Well, I’m not one to just throw away something that works perfectly well, even if it is outdated, so I decided to hook it up to the KVM in my office and have an antique windows machine in there to go with my antique iMac.

So, I got it set up but quickly realized that the machine is painfully slow even running Windows 7, so I checked the specs. It has a single core AMD Athalon II 2.0ghz cpu and 2gb of memory. I was pretty sure I could improve things a bit, so I opened it up and checked the motherboard model number.

According to all the documentation I could find, the motherboard can only handle a maximum of 4gb of memory (2 2gb sticks). I found that a bit difficult to believe considering it’s a 64 bit processor, even if single core.

Memory is cheap right now…especially older technology DDR2 which is what this motherboard supports, so I figured “what the heck” and bought two 4gb sticks.

Guess what? Works like a champ and made a HUGE difference in speed. I think the memory sticks I bought were faster clock speed too which may have added to the effect.

I also ordered a used “new” processor…a quad core AMD Phenom II 4x.
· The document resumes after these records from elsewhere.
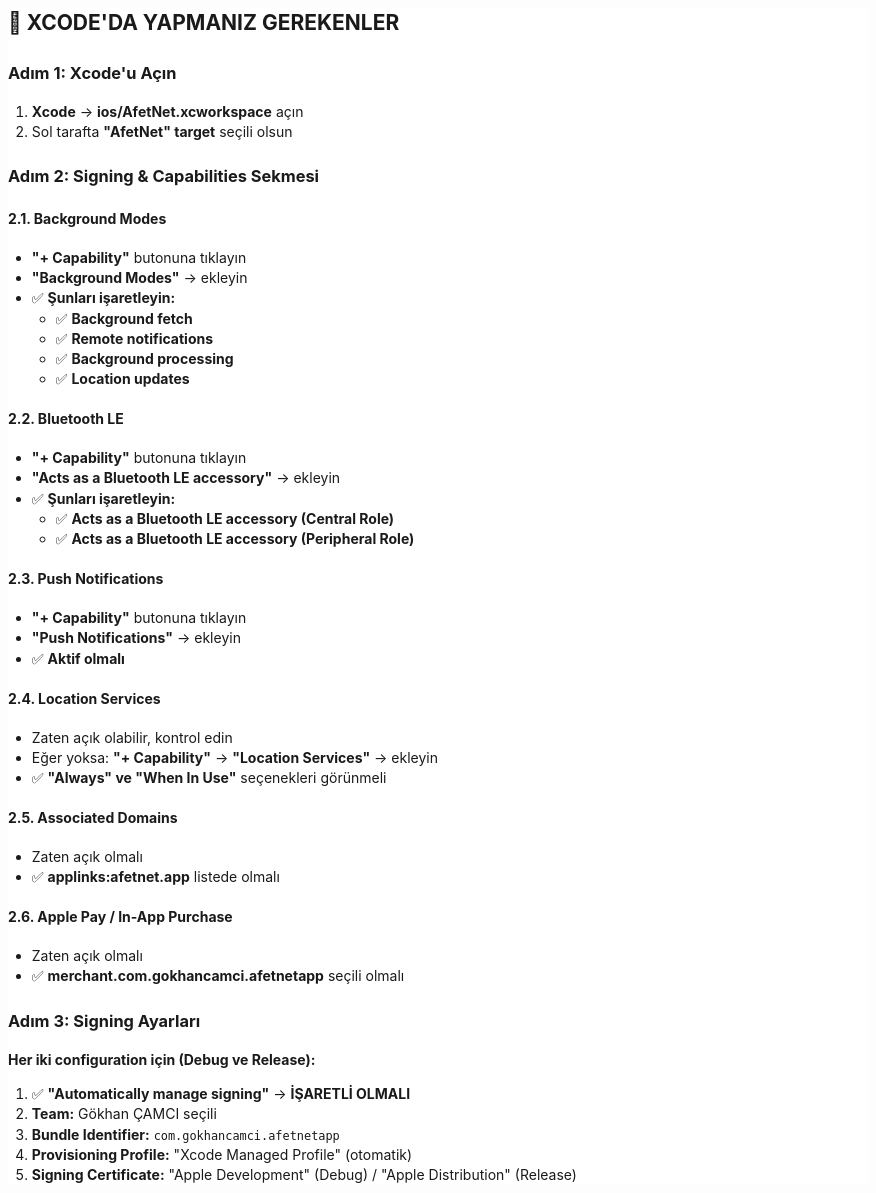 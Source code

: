 ## 🎯 XCODE'DA YAPMANIZ GEREKENLER

### Adım 1: Xcode'u Açın
1. **Xcode** → **ios/AfetNet.xcworkspace** açın
2. Sol tarafta **"AfetNet" target** seçili olsun

### Adım 2: Signing & Capabilities Sekmesi

#### 2.1. Background Modes
- **"+ Capability"** butonuna tıklayın
- **"Background Modes"** → ekleyin
- ✅ **Şunları işaretleyin:**
  - ✅ **Background fetch**
  - ✅ **Remote notifications**
  - ✅ **Background processing**
  - ✅ **Location updates**

#### 2.2. Bluetooth LE
- **"+ Capability"** butonuna tıklayın
- **"Acts as a Bluetooth LE accessory"** → ekleyin
- ✅ **Şunları işaretleyin:**
  - ✅ **Acts as a Bluetooth LE accessory (Central Role)**
  - ✅ **Acts as a Bluetooth LE accessory (Peripheral Role)**

#### 2.3. Push Notifications
- **"+ Capability"** butonuna tıklayın
- **"Push Notifications"** → ekleyin
- ✅ **Aktif olmalı**

#### 2.4. Location Services
- Zaten açık olabilir, kontrol edin
- Eğer yoksa: **"+ Capability"** → **"Location Services"** → ekleyin
- ✅ **"Always" ve "When In Use"** seçenekleri görünmeli

#### 2.5. Associated Domains
- Zaten açık olmalı
- ✅ **applinks:afetnet.app** listede olmalı

#### 2.6. Apple Pay / In-App Purchase
- Zaten açık olmalı
- ✅ **merchant.com.gokhancamci.afetnetapp** seçili olmalı

### Adım 3: Signing Ayarları

**Her iki configuration için (Debug ve Release):**

1. ✅ **"Automatically manage signing"** → **İŞARETLİ OLMALI**
2. **Team:** Gökhan ÇAMCI seçili
3. **Bundle Identifier:** `com.gokhancamci.afetnetapp`
4. **Provisioning Profile:** "Xcode Managed Profile" (otomatik)
5. **Signing Certificate:** "Apple Development" (Debug) / "Apple Distribution" (Release)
Four times the number of core CPUs and runs at 3.0ghz rather than 2. This is also a bit more than the motherboard is officially supposed to be able to handle, but we’ll see.

The biggest thing is it’s going to tax the power supply. The original Athalon CPU is very energy efficient and only requires 20 watts. The one I’m going to upgrade to pulls 95 watts. That’s the thing that really causes me concern. If I have to replace the power supply too, I’m starting to get into the realm of “should have just bought a newer computer”. This one was made in 2009. You can buy refurbished machines on Amazon that are much closer to current technology and only 4 or 5 years old for $200 or so.
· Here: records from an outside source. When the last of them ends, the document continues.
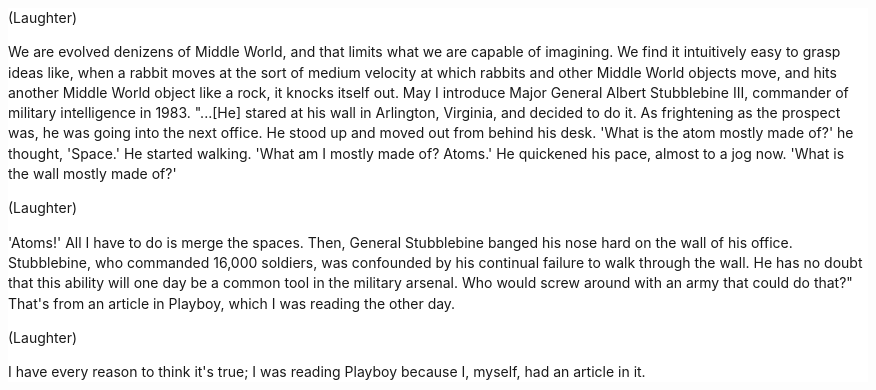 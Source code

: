 (Laughter)

We are evolved denizens of Middle World,
and that limits what
we are capable of imagining.
We find it intuitively easy
to grasp ideas like,
when a rabbit moves
at the sort of medium velocity
at which rabbits and other
Middle World objects move,
and hits another Middle World object
like a rock, it knocks itself out.
May I introduce Major General
Albert Stubblebine III,
commander of military
intelligence in 1983.
&quot;...[He] stared at his wall in Arlington,
Virginia, and decided to do it.
As frightening as the prospect was,
he was going into the next office.
He stood up and moved
out from behind his desk.
&#39;What is the atom mostly made of?&#39;
he thought, &#39;Space.&#39;
He started walking. &#39;What am I
mostly made of? Atoms.&#39;
He quickened his pace,
almost to a jog now.
&#39;What is the wall mostly made of?&#39;

(Laughter)

&#39;Atoms!&#39;
All I have to do is merge the spaces.
Then, General Stubblebine banged
his nose hard on the wall of his office.
Stubblebine, who commanded
16,000 soldiers,
was confounded by his continual failure
to walk through the wall.
He has no doubt that this ability
will one day be a common tool
in the military arsenal.
Who would screw around with an army
that could do that?&quot;
That&#39;s from an article in Playboy,
which I was reading the other day.

(Laughter)

I have every reason to think it&#39;s true;
I was reading Playboy because I, myself,
had an article in it.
Anyway, if that works, it should also make a huge difference in processing speed.

But I digress. I went back to the Crucial website (memory manufacturer) and ran their system check application again just out of curiosity. I thought it was interesting.
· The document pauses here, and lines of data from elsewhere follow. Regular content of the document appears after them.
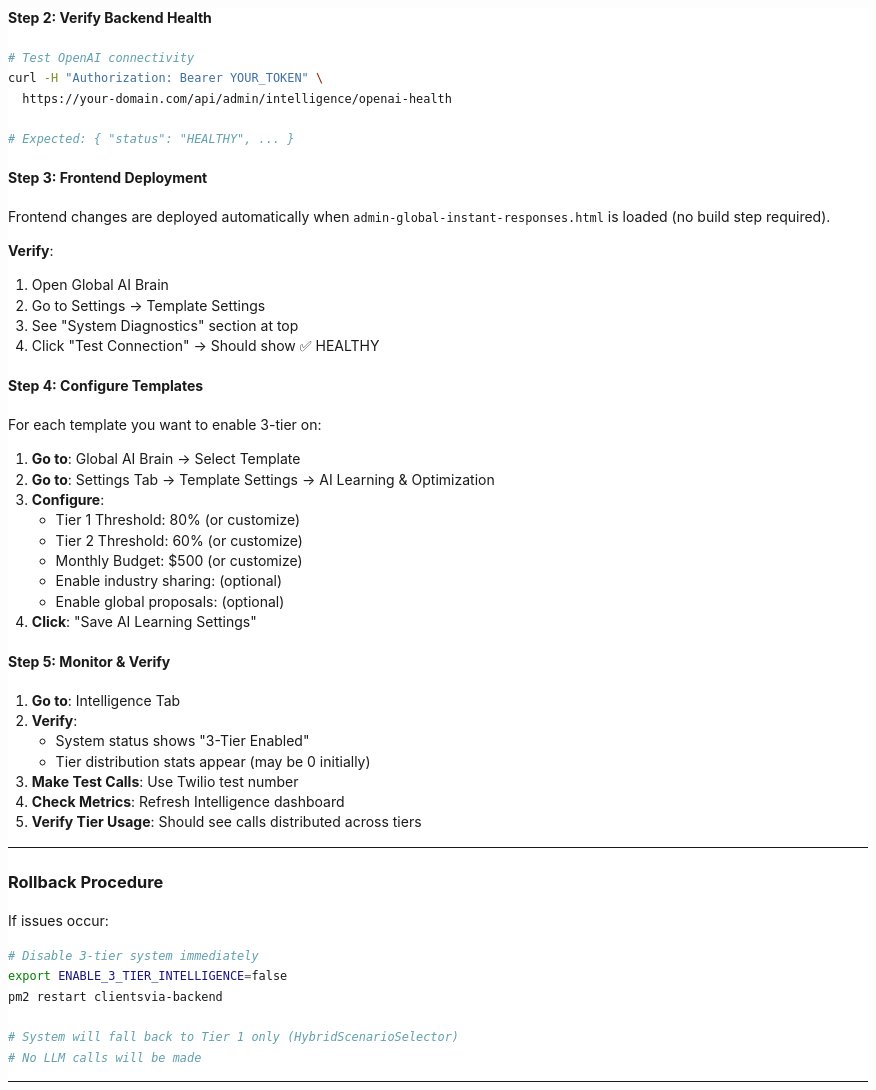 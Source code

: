 #### Step 2: Verify Backend Health

```bash
# Test OpenAI connectivity
curl -H "Authorization: Bearer YOUR_TOKEN" \
  https://your-domain.com/api/admin/intelligence/openai-health

# Expected: { "status": "HEALTHY", ... }
```

#### Step 3: Frontend Deployment

Frontend changes are deployed automatically when `admin-global-instant-responses.html` is loaded (no build step required).

**Verify**:
1. Open Global AI Brain
2. Go to Settings → Template Settings
3. See "System Diagnostics" section at top
4. Click "Test Connection" → Should show ✅ HEALTHY

#### Step 4: Configure Templates

For each template you want to enable 3-tier on:

1. **Go to**: Global AI Brain → Select Template
2. **Go to**: Settings Tab → Template Settings → AI Learning & Optimization
3. **Configure**:
   - Tier 1 Threshold: 80% (or customize)
   - Tier 2 Threshold: 60% (or customize)
   - Monthly Budget: $500 (or customize)
   - Enable industry sharing: (optional)
   - Enable global proposals: (optional)
4. **Click**: "Save AI Learning Settings"

#### Step 5: Monitor & Verify

1. **Go to**: Intelligence Tab
2. **Verify**:
   - System status shows "3-Tier Enabled"
   - Tier distribution stats appear (may be 0 initially)
3. **Make Test Calls**: Use Twilio test number
4. **Check Metrics**: Refresh Intelligence dashboard
5. **Verify Tier Usage**: Should see calls distributed across tiers

---

### Rollback Procedure

If issues occur:

```bash
# Disable 3-tier system immediately
export ENABLE_3_TIER_INTELLIGENCE=false
pm2 restart clientsvia-backend

# System will fall back to Tier 1 only (HybridScenarioSelector)
# No LLM calls will be made
```

---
I guess they get their maximums from the manufacturer’s docs because in the left column it recognizes that I’ve got four gig sticks in each slot, but in the right, it still shows the maximum memory of 4gb. Weird.

Anyway, honestly with the performance increase just from adding the memory, I’m not sure I really need the upgraded CPU. I already ordered it, so I’ll put it in and see what happens, but if it runs too hot or things start to look squirrely, I’ll go back to the original and be satisfied. I just thought the memory thing was interesting.

Also, now that it’s running a bit faster, I’m thinking an upgrade to Windows 10 might be in order. Windows 7 isn’t supported any more, I wasn’t going to upgrade for fear of a further performance hit, but the machine is working well enough now that it might be worth it. I’ll give it some thought.